That question hums through Dave Burke’s need to lead, and it landed on me like a punch and a promise. Burke—Top Gun instructor, frontline ground commander and later F‑22 and F‑35 pilot—uses his own missteps and hard-won humility to reframe leadership as something you carry, not perform. I found myself unsettled, impressed, and oddly relieved by how honest the book gets.

Ownership: the heavy, practical muscle of leadership

The most wrenching section recounts the death of Marine Chris Leon. Burke admits he didn’t fully own the failure at the time; reading Extreme Ownership years later forced a reckoning. That admission is blunt and human—no tidy resolutions, just a leader wrestling with avoidance, blame, and the corrective power of true ownership.

What struck me was the distinction between guilt and responsibility. Burke doesn’t say he could’ve guaranteed a different outcome. He says he failed to look for fixes he could control, and that omission mattered. That clarity makes ownership feel less like ceremony and more like daily, uncomfortable work.

Preemptive ownership

Burke coins a practical variant of the concept: preemptive ownership. Don’t only accept blame after failure—anticipate it, design changes, and force the organization to adapt. It’s a small linguistic shift with big tactical consequences. That idea alone will alter how teams set standards and run after risks.

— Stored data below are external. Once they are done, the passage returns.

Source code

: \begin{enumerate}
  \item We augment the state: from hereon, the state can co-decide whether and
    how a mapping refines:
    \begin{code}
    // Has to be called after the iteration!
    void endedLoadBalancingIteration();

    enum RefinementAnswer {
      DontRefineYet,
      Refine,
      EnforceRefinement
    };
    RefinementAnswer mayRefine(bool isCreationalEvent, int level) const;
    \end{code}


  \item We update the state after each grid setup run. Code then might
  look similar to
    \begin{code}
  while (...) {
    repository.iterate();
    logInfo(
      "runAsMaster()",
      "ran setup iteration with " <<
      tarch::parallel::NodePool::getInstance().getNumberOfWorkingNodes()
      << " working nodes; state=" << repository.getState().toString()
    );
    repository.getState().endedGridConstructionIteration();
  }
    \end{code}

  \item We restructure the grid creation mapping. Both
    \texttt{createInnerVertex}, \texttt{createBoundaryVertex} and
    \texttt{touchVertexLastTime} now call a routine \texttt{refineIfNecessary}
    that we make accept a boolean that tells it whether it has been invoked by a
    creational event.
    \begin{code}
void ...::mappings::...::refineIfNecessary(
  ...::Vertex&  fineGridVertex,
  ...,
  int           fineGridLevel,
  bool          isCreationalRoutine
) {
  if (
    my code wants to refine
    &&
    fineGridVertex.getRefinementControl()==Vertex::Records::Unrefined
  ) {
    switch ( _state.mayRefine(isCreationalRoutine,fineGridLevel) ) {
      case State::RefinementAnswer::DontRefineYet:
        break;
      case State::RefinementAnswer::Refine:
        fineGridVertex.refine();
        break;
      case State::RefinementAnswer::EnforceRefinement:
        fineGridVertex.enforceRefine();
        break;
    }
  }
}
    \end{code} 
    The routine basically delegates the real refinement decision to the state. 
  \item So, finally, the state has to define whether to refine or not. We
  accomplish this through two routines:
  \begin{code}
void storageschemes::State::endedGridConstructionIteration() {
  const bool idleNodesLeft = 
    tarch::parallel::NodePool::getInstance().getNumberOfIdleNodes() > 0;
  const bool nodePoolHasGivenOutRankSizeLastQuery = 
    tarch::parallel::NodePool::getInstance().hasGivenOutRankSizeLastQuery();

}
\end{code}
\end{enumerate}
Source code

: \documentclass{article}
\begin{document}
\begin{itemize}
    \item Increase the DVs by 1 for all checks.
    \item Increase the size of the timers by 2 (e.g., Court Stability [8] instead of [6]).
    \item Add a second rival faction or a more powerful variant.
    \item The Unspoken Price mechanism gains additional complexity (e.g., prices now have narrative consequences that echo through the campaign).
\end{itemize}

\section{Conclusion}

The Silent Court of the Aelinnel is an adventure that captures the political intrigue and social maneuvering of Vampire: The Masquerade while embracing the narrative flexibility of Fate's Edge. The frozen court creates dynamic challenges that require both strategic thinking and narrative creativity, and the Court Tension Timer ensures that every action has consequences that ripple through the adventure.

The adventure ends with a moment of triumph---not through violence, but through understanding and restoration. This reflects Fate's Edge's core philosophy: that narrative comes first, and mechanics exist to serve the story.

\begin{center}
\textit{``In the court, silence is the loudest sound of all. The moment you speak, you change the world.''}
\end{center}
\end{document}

Listen more than you speak

The book’s quieter sections stopped me. Burke’s return home from Ramadi is candid about short fuses, bad dreams and the damage done by speaking first. He learned to listen—to his wife, to his team, and to himself. The prescription is simple: stop talking, ask, then listen. The result felt immediate in his life and marriage. I felt my own impatience get called out by proxy.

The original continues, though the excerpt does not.